I worry often when I write that I expose too much of my own naivety, my own insecurities – because so many people I encounter assume that the representation of me as a person in my professional life is someone who moves through the world self-assuredly, unapologetically and confidently.

Ironically, the aforementioned adjectives are not descriptive words that I would ever attribute to myself, at least not in my current state of existence.

If I had to translate my own self-valuation into words, I would use ‘awkward’, ‘inconsistent’ and ‘hot-headed’. This is not to say that I’m not trying to become the perception that some people have of me, it’s simply that these are the things that speak the loudest to me when I traverse the ugly parts of my personality, unwittingly. My brain often goes to these places in moments of quiet, of which I have allowed myself tonnes of in the last six months. For the purposes of my own survival through debilitating anxiety and depression, getting to know myself intimately has become necessity.

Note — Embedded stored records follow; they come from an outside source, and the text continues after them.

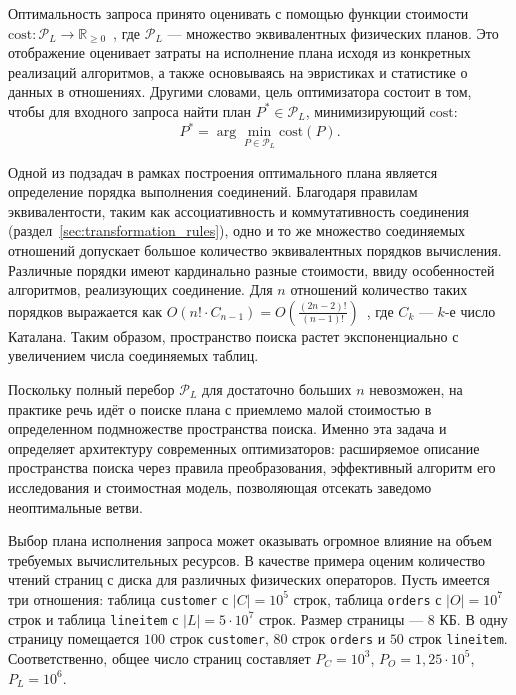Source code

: \documentclass[fontsize=14pt, russian]{scrartcl}
\begin{document}
Оптимальность запроса принято оценивать с помощью функции стоимости
\(\mathrm{cost} \colon \mathcal{P}_L \to \mathbb{R}_{\ge 0}\)~\cite{Selinger1979},
где \(\mathcal{P}_{L}\) --- множество эквивалентных физических планов. Это
отображение оценивает затраты на исполнение плана исходя из конкретных
реализаций алгоритмов, а также основываясь на эвристиках и статистике о данных в
отношениях. Другими словами, цель оптимизатора состоит в том, чтобы для входного
запроса найти план \(P^* \in \mathcal{P}_L\), минимизирующий \(\mathrm{cost}\):
\[
  P^* = \arg\min_{P \in \mathcal{P}_L} \mathrm{cost}(P).
\]

Одной из подзадач в рамках построения оптимального плана является определение
порядка выполнения соединений. Благодаря правилам эквивалентости, таким как
ассоциативность и коммутативность соединения
(раздел~\ref{sec:transformation_rules}), одно и то же множество соединяемых
отношений допускает большое количество эквивалентных порядков вычисления.
Различные порядки имеют кардинально разные стоимости, ввиду особенностей
алгоритмов, реализующих соединение. Для \(n\) отношений количество таких
порядков выражается как
\(O(n! \cdot C_{n-1}) = O(\frac{(2n-2)!}{(n-1)!})\)~\cite{IntroToTheJoinOrderingProblem},
где \(C_k\) --- \(k\)-е число Каталана. Таким образом, пространство поиска
растет экспоненциально с увеличением числа соединяемых таблиц.

Поскольку полный перебор \(\mathcal{P}_L\) для достаточно больших \(n\)
невозможен, на практике речь идёт о поиске плана с приемлемо малой стоимостью в
определенном подмножестве пространства поиска. Именно эта задача и определяет
архитектуру современных оптимизаторов: расширяемое описание пространства поиска
через правила преобразования, эффективный алгоритм его исследования и
стоимостная модель, позволяющая отсекать заведомо неоптимальные ветви.

Выбор плана исполнения запроса может оказывать огромное влияние на объем
требуемых вычислительных ресурсов. В качестве примера оценим количество чтений
страниц с диска для различных физических операторов. Пусть имеется три
отношения: таблица \texttt{customer} с \(|C| = 10^5\) строк, таблица
\texttt{orders} с \(|O| = 10^7\) строк и таблица \texttt{lineitem} с
\(|L| = 5 \cdot 10^7\) строк. Размер страницы --- \(8\) КБ. В одну страницу
помещается \(100\) строк \texttt{customer}, \(80\) строк \texttt{orders} и
\(50\) строк \texttt{lineitem}. Соответственно, общее число страниц составляет
\(P_C = 10^3\), \(P_O = 1{,}25 \cdot 10^5\), \(P_L = 10^6\).
\end{document}
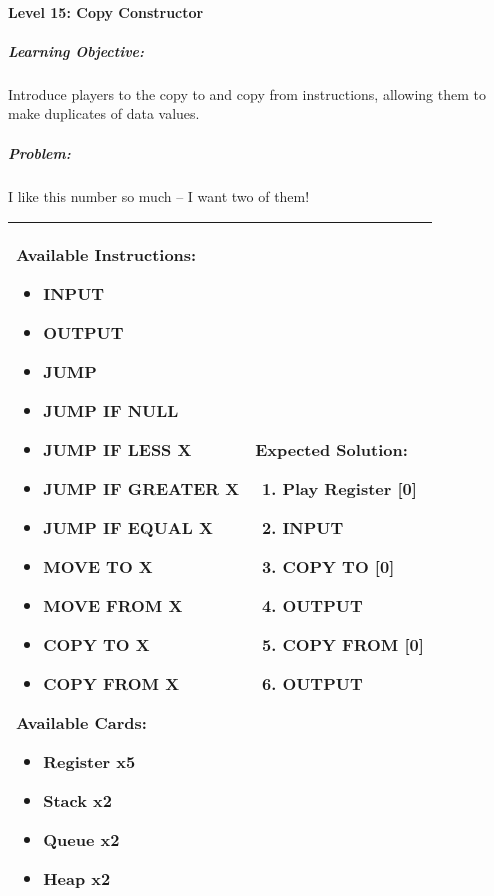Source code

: \paragraph{Level 15: Copy Constructor}
\subparagraph{Learning Objective:} Introduce players to the copy to and copy from instructions, allowing them to make duplicates of data values.

\subparagraph{Problem:} I like this number so much -- I want two of them!

\begin{center}
    \begin{tabular}{ | m{6cm} | m{8cm} | } 
        \hline
            \textbf{Available Instructions:} 
            \begin{itemize}
                \setlength\itemsep{-.35em}
                \item INPUT
                \item OUTPUT
                \item JUMP
                \item JUMP IF NULL
                \item JUMP IF LESS X
                \item JUMP IF GREATER X
		\item JUMP IF EQUAL X
                \item MOVE TO X
                \item MOVE FROM X
                \item COPY TO X
                \item COPY FROM X
            \end{itemize}
            \textbf{Available Cards:} 
            \begin{itemize}
                \setlength\itemsep{-.35em}
                \item Register x5
		\item Stack x2
                \item Queue x2
                \item Heap x2
            \end{itemize}& 
            \textbf{Expected Solution:} 
            \begin{enumerate}
                \setlength\itemsep{-.35em}
		\item Play Register [0]
                \item INPUT
		\item COPY TO [0]
		\item OUTPUT
                \item COPY FROM [0]
		\item OUTPUT
            \end{enumerate}
            \\
        \hline
    \end{tabular}
\end{center}


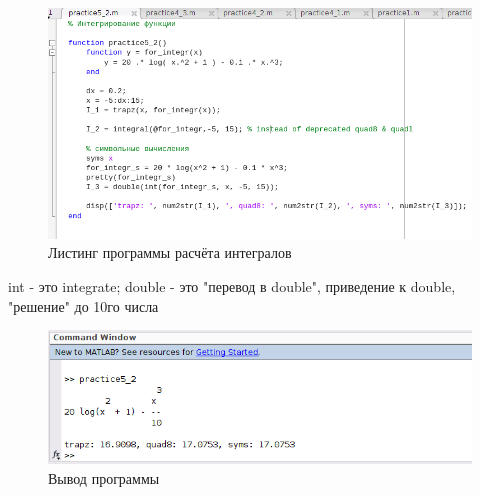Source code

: \documentclass[12pt]{article}
\begin{document}
 \begin{figure}[!h]
 \includegraphics[width=\linewidth]{integr_setup.png}
 \caption{Листинг программы расчёта интегралов}
 \end{figure}
  int - это integrate; double - это "перевод в double", приведение к double, "решение" до 10го числа

\begin{figure}[!h]
 \includegraphics[width=\linewidth]{integr_output.png}
 \caption{Вывод программы}
\end{figure}
 
\end{document}
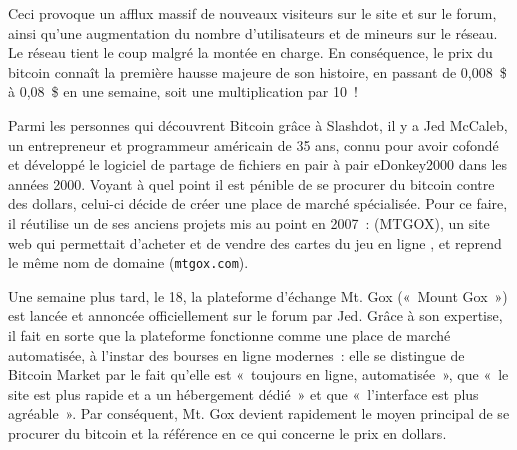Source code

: Ceci provoque un afflux massif de nouveaux visiteurs sur le site et sur le forum, ainsi qu'une augmentation du nombre d'utilisateurs et de mineurs sur le réseau. Le réseau tient le coup malgré la montée en charge. En conséquence, le prix du bitcoin connaît la première hausse majeure de son histoire, en passant de 0,008~\$ à 0,08~\$ en une semaine, soit une multiplication par 10~!

Parmi les personnes qui découvrent Bitcoin grâce à Slashdot, il y a Jed McCaleb, un entrepreneur et programmeur américain de 35 ans, connu pour avoir cofondé et développé le logiciel de partage de fichiers en pair à pair eDonkey2000 dans les années 2000. Voyant à quel point il est pénible de se procurer du bitcoin contre des dollars, celui-ci décide de créer une place de marché spécialisée. Pour ce faire, il réutilise un de ses anciens projets mis au point en 2007~:  (MTGOX), un site web qui permettait d'acheter et de vendre des cartes du jeu en ligne , et reprend le même nom de domaine (\verb?mtgox.com?).

Une semaine plus tard, le 18, la plateforme d'échange Mt. Gox («~Mount Gox~») est lancée et annoncée officiellement sur le forum par Jed. Grâce à son expertise, il fait en sorte que la plateforme fonctionne comme une place de marché automatisée, à l'instar des bourses en ligne modernes~: elle se distingue de Bitcoin Market par le fait qu'elle est «~toujours en ligne, automatisée~», que «~le site est plus rapide et a un hébergement dédié~» et que «~l'interface est plus agréable~». Par conséquent, Mt. Gox devient rapidement le moyen principal de se procurer du bitcoin et la référence en ce qui concerne le prix en dollars.

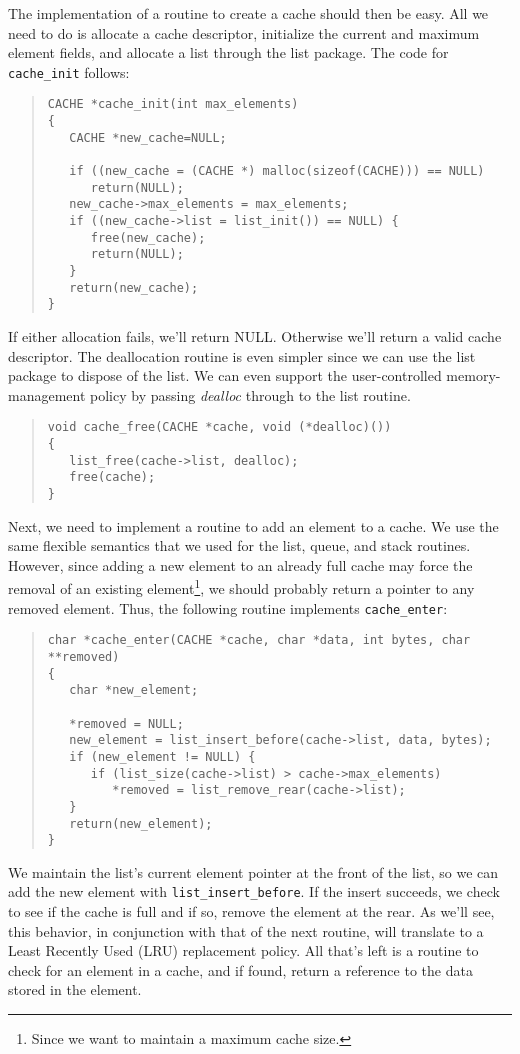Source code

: \documentclass[fullpage,11pt]{article}
\begin{document}
\newpage
The implementation of a routine to create a cache should then be easy.  All we
need to do is allocate a cache descriptor, initialize the current and maximum
element fields, and allocate a list through the list package.  The code for
{\tt cache\_init} follows:
\begin{quote}
\begin{verbatim}
CACHE *cache_init(int max_elements)
{
   CACHE *new_cache=NULL;

   if ((new_cache = (CACHE *) malloc(sizeof(CACHE))) == NULL)
      return(NULL);
   new_cache->max_elements = max_elements;
   if ((new_cache->list = list_init()) == NULL) {
      free(new_cache);
      return(NULL);
   }
   return(new_cache);
}
\end{verbatim}
\end{quote}
If either allocation fails, we'll return NULL.  Otherwise we'll return a valid
cache descriptor.  The deallocation routine is even simpler since we can use
the list package to dispose of the list.  We can even support the
user-controlled memory-management policy by passing {\em dealloc} through to
the list routine.
\begin{quote}
\begin{verbatim}
void cache_free(CACHE *cache, void (*dealloc)())
{
   list_free(cache->list, dealloc);
   free(cache);
}
\end{verbatim}
\end{quote}

Next, we need to implement a routine to add an element to a cache.  We use the
same flexible semantics that we used for the list, queue, and stack routines.
However, since adding a new element to an already full cache may force the
removal of an existing element\footnote{Since we want to maintain a maximum
cache size.}, we should probably return a pointer to any removed element.
Thus, the following routine implements {\tt cache\_enter}:
\begin{quote}
\begin{verbatim}
char *cache_enter(CACHE *cache, char *data, int bytes, char **removed)
{
   char *new_element;

   *removed = NULL;
   new_element = list_insert_before(cache->list, data, bytes);
   if (new_element != NULL) {
      if (list_size(cache->list) > cache->max_elements)
         *removed = list_remove_rear(cache->list);
   }
   return(new_element);
}
\end{verbatim}
\end{quote}
We maintain the list's current element pointer at the front of the list, so we
can add the new element with {\tt list\_insert\_before}.  If the insert
succeeds, we check to see if the cache is full and if so, remove the element
at the rear.  As we'll see, this behavior, in conjunction with that of the
next routine, will translate to a Least Recently Used (LRU) replacement
policy.  All that's left is a routine to check for an element in a cache, and
if found, return a reference to the data stored in the element.
\end{document}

I think these thoughts have hampered my ability to do this thing that I love so much; write. I haven’t written music in years, convincing myself that I had nothing of note to offer the world poetically. I’ve had the beginnings of a fictional novel becoming less and less topical and relevant on my desktop for about 4 years, fearing that by self-publishing what I think is a decent piece of writing will be slammed relentlessly by the rest of the far-more-talented world. I convince myself constantly that all of these creative ventures I have attempted aren’t good enough by any stretch of the imagination, so I move on to Netflix marathons and Pinterest boards, packed full of DIY projects that I know I will never have the motivation to attempt or talent to complete, leaving most projects unfinished.

But, I digress. This is current me, all wrapped up in ill-fitting clothes. These are all things that I want to change about myself. I don’t know what it is about 2018, but I feel…different. Like the winds of change have come through and swept me up on their laurels, to push me violently into uncomfortable experiences and out of the status quo that is me.

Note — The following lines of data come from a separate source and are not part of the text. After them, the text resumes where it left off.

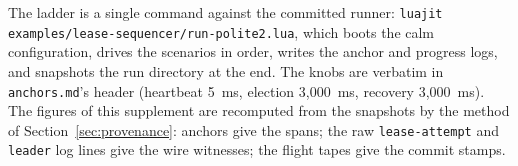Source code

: \documentclass[10pt,journal,letterpaper]{IEEEtran}
\newcommand{\code}[1]{\texttt{\small #1}}
\begin{document}
The ladder is a single command against the committed runner:
\code{luajit examples/lease-sequencer/run-polite2.lua}, which boots
the calm configuration, drives the scenarios in order, writes the
anchor and progress logs, and snapshots the run directory at the end.
The knobs are verbatim in \code{anchors.md}'s header (heartbeat 5~ms,
election 3{,}000~ms, recovery 3{,}000~ms). The figures of this
supplement are recomputed from the snapshots by the method of
Section~\ref{sec:provenance}: anchors give the spans; the raw
\code{lease-attempt} and \code{leader} log lines give the wire
witnesses; the flight tapes give the commit stamps.
\end{document}
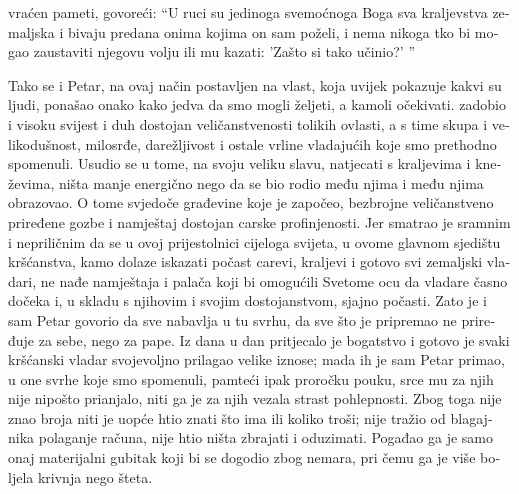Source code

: \documentclass[a5paper,twoside]{article}
\begin{document}
\begin{pages}
\begin{Rightside}
\begin{croatian}
vraćen pameti, govoreći: ``U ruci su jedinoga svemoćnoga Boga sva kraljevstva zemaljska i bivaju predana onima kojima on sam poželi, i nema nikoga tko bi mogao zaustaviti njegovu volju ili mu kazati: 'Zašto si tako učinio?' ''
  
\pend
\pstart
Tako se i Petar, na ovaj način postavljen na vlast, koja uvijek pokazuje kakvi su ljudi, ponašao onako kako jedva da smo mogli željeti, a kamoli očekivati.   zadobio i visoku svijest i duh dostojan veličanstvenosti tolikih ovlasti, a s time skupa i velikodušnost, milosrđe, darežljivost i ostale vrline vladajućih koje smo prethodno spomenuli.  Usudio se u tome, na svoju veliku slavu, natjecati s kraljevima i kneževima, ništa manje energično nego da se bio rodio među njima i među njima obrazovao. O tome svjedoče građevine koje je započeo, bezbrojne veličanstveno priređene gozbe i namještaj dostojan carske profinjenosti.  Jer smatrao je sramnim i nepriličnim da se u ovoj prijestolnici cijeloga svijeta, u ovome glavnom sjedištu kršćanstva, kamo dolaze iskazati počast carevi, kraljevi i gotovo svi zemaljski vladari, ne nađe namještaja i palača koji bi omogućili Svetome ocu da vladare časno dočeka i, u skladu s njihovim i svojim dostojanstvom, sjajno počasti.  Zato je i sam Petar govorio da sve nabavlja u tu svrhu, da sve što je pripremao ne priređuje za sebe, nego za pape.  Iz dana u dan pritjecalo je bogatstvo i gotovo je svaki kršćanski vladar svojevoljno prilagao velike iznose; mada ih je sam Petar primao, u one svrhe koje smo spomenuli, pamteći ipak proročku pouku, srce mu za njih nije nipošto prianjalo, niti ga je za njih vezala strast pohlepnosti.  Zbog toga nije znao broja niti je uopće htio znati što ima ili koliko troši; nije tražio od blagajnika polaganje računa, nije htio ništa zbrajati i oduzimati.  Pogađao ga je samo onaj materijalni gubitak koji bi se dogodio zbog nemara, pri čemu ga je više boljela krivnja nego šteta.  


\end{croatian}
\end{Rightside}
\end{pages}
\end{document}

The beginning of this year began tragically for my family, with the loss of my paternal uncle to MND and the end of mourning for my cousins’ son. A week prior, my youngest brother got married to his long time girlfriend and we got to celebrate the beginnings of the newest chapter of their lives together. My sister announced her long-awaited pregnancy at Christmas, elating my parents and siblings with the addition and extension of our family. Two colleagues lost their lives unexpectedly. I reunited with my mother, after an uncomfortable and extended silence.

The juxtaposition of these happenings and experiences speaks so much to the uncertainties of life as it exists for all of us. During all of this, I felt like a passive observer, on the outskirts of everything happening around me – unhelpful, more than anything. Useless. I think this may have been behind my significant desire to change how I move through the world, less aggressively and with the type of kindness that I have lacked in the last 30 years on the planet. Watching how quickly things can go from celebratory to grief-stricken has been so transformative, and made me want to be more thoughtful about how I interact with other people.

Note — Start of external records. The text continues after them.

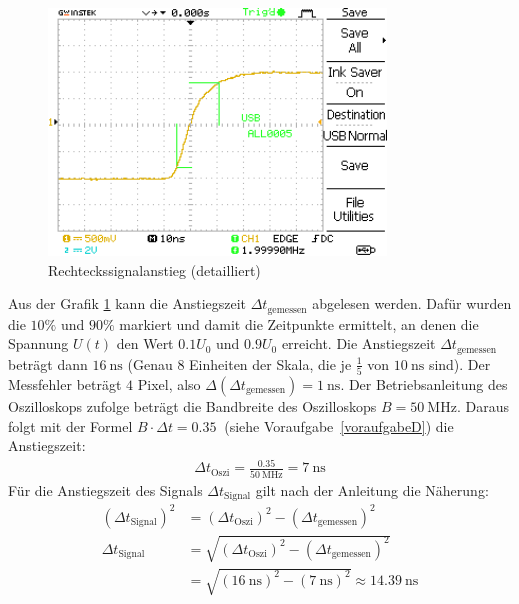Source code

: \documentclass{article}
\begin{document}
				\begin{figure}[H]
					\centering
					\includegraphics[width=0.8\textwidth]{MesswerteVersuch0/A0005DS.png}
					\caption{Rechteckssignalanstieg (detailliert)}
					\label{fig:A0005DS}
				\end{figure}
				Aus der Grafik \ref{fig:A0005DS} kann die Anstiegszeit $\Delta t_\mathrm{gemessen}$ abgelesen werden. Dafür wurden die $10\%$ und $90\%$ markiert und damit die Zeitpunkte ermittelt, an denen die Spannung $U(t)$ den Wert $0.1 U_0$ und $0.9 U_0$ erreicht. Die Anstiegszeit $\Delta t_\mathrm{gemessen}$ beträgt dann $\SI{16}{\nano\second}$ (Genau $8$ Einheiten der Skala, die je $\frac{1}{5}$ von $\SI{10}{\nano\second}$ sind). Der Messfehler beträgt $4$ Pixel, also $\Delta(\Delta t_\mathrm{gemessen}) =  \SI{1}{\nano\second}$. Der Betriebsanleitung des Oszilloskops \cite{oszibedienungsanleitung} zufolge beträgt die Bandbreite des Oszilloskops $B = \SI{50}{\mega\hertz}$. Daraus folgt mit der Formel $B \cdot \Delta t = \SI{0.35}{}$ (siehe Voraufgabe~\ref{voraufgabeD}) die Anstiegszeit:
				\begin{align*}
					\Delta t_\mathrm{Oszi} = \frac{0.35}{\SI{50}{\mega\hertz}} = \SI{7}{\nano\second}
				\end{align*}
				Für die Anstiegszeit des Signals $\Delta t_\mathrm{Signal}$ gilt nach der Anleitung\cite{anleitung} die Näherung:
				\begin{align*}
					(\Delta t_\mathrm{Signal})^2 &= (\Delta t_\mathrm{Oszi})^2 - (\Delta t_\mathrm{gemessen})^2 \\
					\Delta t_\mathrm{Signal} &= \sqrt{(\Delta t_\mathrm{Oszi})^2 - (\Delta t_\mathrm{gemessen})^2} \\
					&= \sqrt{(\SI{16}{\nano\second})^2 - (\SI{7}{\nano\second})^2} \approx \SI{14.39}{\nano\second}
				\end{align*}
\end{document}
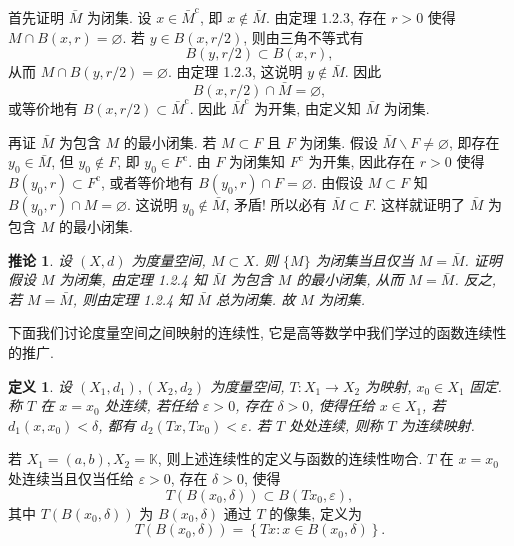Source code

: \documentclass[openany]{ctexbook}
\makeatletter
\theoremstyle{kaiti}
\newtheorem{definition}{定义}[section]
\newtheorem{corollary}{推论}[section]
\theoremstyle{normal}
\renewenvironment{proof}[1][\proofname]{\par
    \pushQED{\qed}%
    \normalfont \topsep6\p@\@plus6\p@\relax
    \trivlist
    \item\relax
    {\heiti #1}\hspace{2\labelsep}\ignorespaces
  }{%
    \popQED\endtrivlist\@endpefalse
  }
\makeatother
\begin{document}
\begin{proof}
首先证明 $\bar{M}$ 为闭集. 设 $x \in \bar{M}^{\mathrm{c}}$, 即 $x \notin \bar{M}$. 由定理 1.2.3, 存在 $r>0$ 使得 $M \cap B(x, r)=\varnothing$. 若 $y \in B(x, r / 2)$, 则由三角不等式有
$$
B(y, r / 2) \subset B(x, r),
$$
从而 $M \cap B(y, r / 2)=\varnothing$. 由定理 1.2.3, 这说明 $y \notin \bar{M}$. 因此
$$
B(x, r / 2) \cap \bar{M}=\varnothing,
$$
或等价地有 $B(x, r / 2) \subset \bar{M}^{\mathrm{c}}$. 因此 $\bar{M}^{\mathrm{c}}$ 为开集, 由定义知 $\bar{M}$ 为闭集.

再证 $\bar{M}$ 为包含 $M$ 的最小闭集. 若 $M \subset F$ 且 $F$ 为闭集. 假设 $\bar{M} \backslash F \neq \varnothing$, 即存在 $y_0 \in \bar{M}$, 但 $y_0 \notin F$, 即 $y_0 \in F^{\mathrm{c}}$. 由 $F$ 为闭集知 $F^{\mathrm{c}}$ 为开集, 因此存在 $r>0$ 使得 $B\left(y_0, r\right) \subset F^{\mathrm{c}}$, 或者等价地有 $B\left(y_0, r\right) \cap F=\varnothing$. 由假设 $M \subset F$ 知 $B\left(y_0, r\right) \cap M=\varnothing$. 这说明 $y_0 \notin \bar{M}$, 矛盾! 所以必有 $\bar{M} \subset F$. 这样就证明了 $\bar{M}$ 为包含 $M$ 的最小闭集.
\end{proof}

\begin{corollary}
  设 $(X, d)$ 为度量空间, $M \subset X$. 则 $\{M\}$ 为闭集当且仅当 $M=\bar{M}$. 证明假设 $M$ 为闭集, 由定理 1.2.4 知 $\bar{M}$ 为包含 $M$ 的最小闭集, 从而 $M=\bar{M}$. 反之, 若 $M=\bar{M}$, 则由定理 1.2.4 知 $\bar{M}$ 总为闭集. 故 $M$ 为闭集.
\end{corollary}

下面我们讨论度量空间之间映射的连续性, 它是高等数学中我们学过的函数连续性的推广.

\begin{definition}
  设 $\left(X_1, d_1\right),\left(X_2, d_2\right)$ 为度量空间, $T: X_1 \rightarrow X_2$ 为映射, $x_0 \in X_1$ 固定. 称 $T$ 在 $x=x_0$ 处连续, 若任给 $\varepsilon>0$, 存在 $\delta>0$, 使得任给 $x \in X_1$, 若 $d_1\left(x, x_0\right)<\delta$, 都有 $d_2\left(T x, T x_0\right)<\varepsilon$. 若 $T$ 处处连续, 则称 $T$ 为连续映射.
\end{definition}

若 $X_1=(a, b), X_2=\mathbb{K}$, 则上述连续性的定义与函数的连续性吻合. $T$ 在 $x=x_0$ 处连续当且仅当任给 $\varepsilon>0$, 存在 $\delta>0$, 使得
$$
T\left(B\left(x_0, \delta\right)\right) \subset B\left(T x_0, \varepsilon\right),
$$
其中 $T\left(B\left(x_0, \delta\right)\right)$ 为 $B\left(x_0, \delta\right)$ 通过 $T$ 的像集, 定义为
$$
T\left(B\left(x_0, \delta\right)\right)=\left\{T x: x \in B\left(x_0, \delta\right)\right\}.
$$
\end{document}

I want to start reading voraciously, like I did when I was a precocious child; I want to tell my friends every time that I think kind thoughts about them and share them, even at the expense of us both being uncomfortable; I want to watch awful gaming walk-throughs with my son and listen intently as he describes what is happening on-screen and see the joy in his face that Mum is taking an interest in his passions.

I just want so desperately to be better than I am today – I know that’s probably what every person wants whose not a complete narcissist, but I really can’t articulate that any better. So I guess this new attempt at keeping record of my life, this new blog, will be a place where I can come and explain my rationale for my decisions.

All I can hope is that my words, regardless of what they are, are received with the positive intent and love that I mean them to be.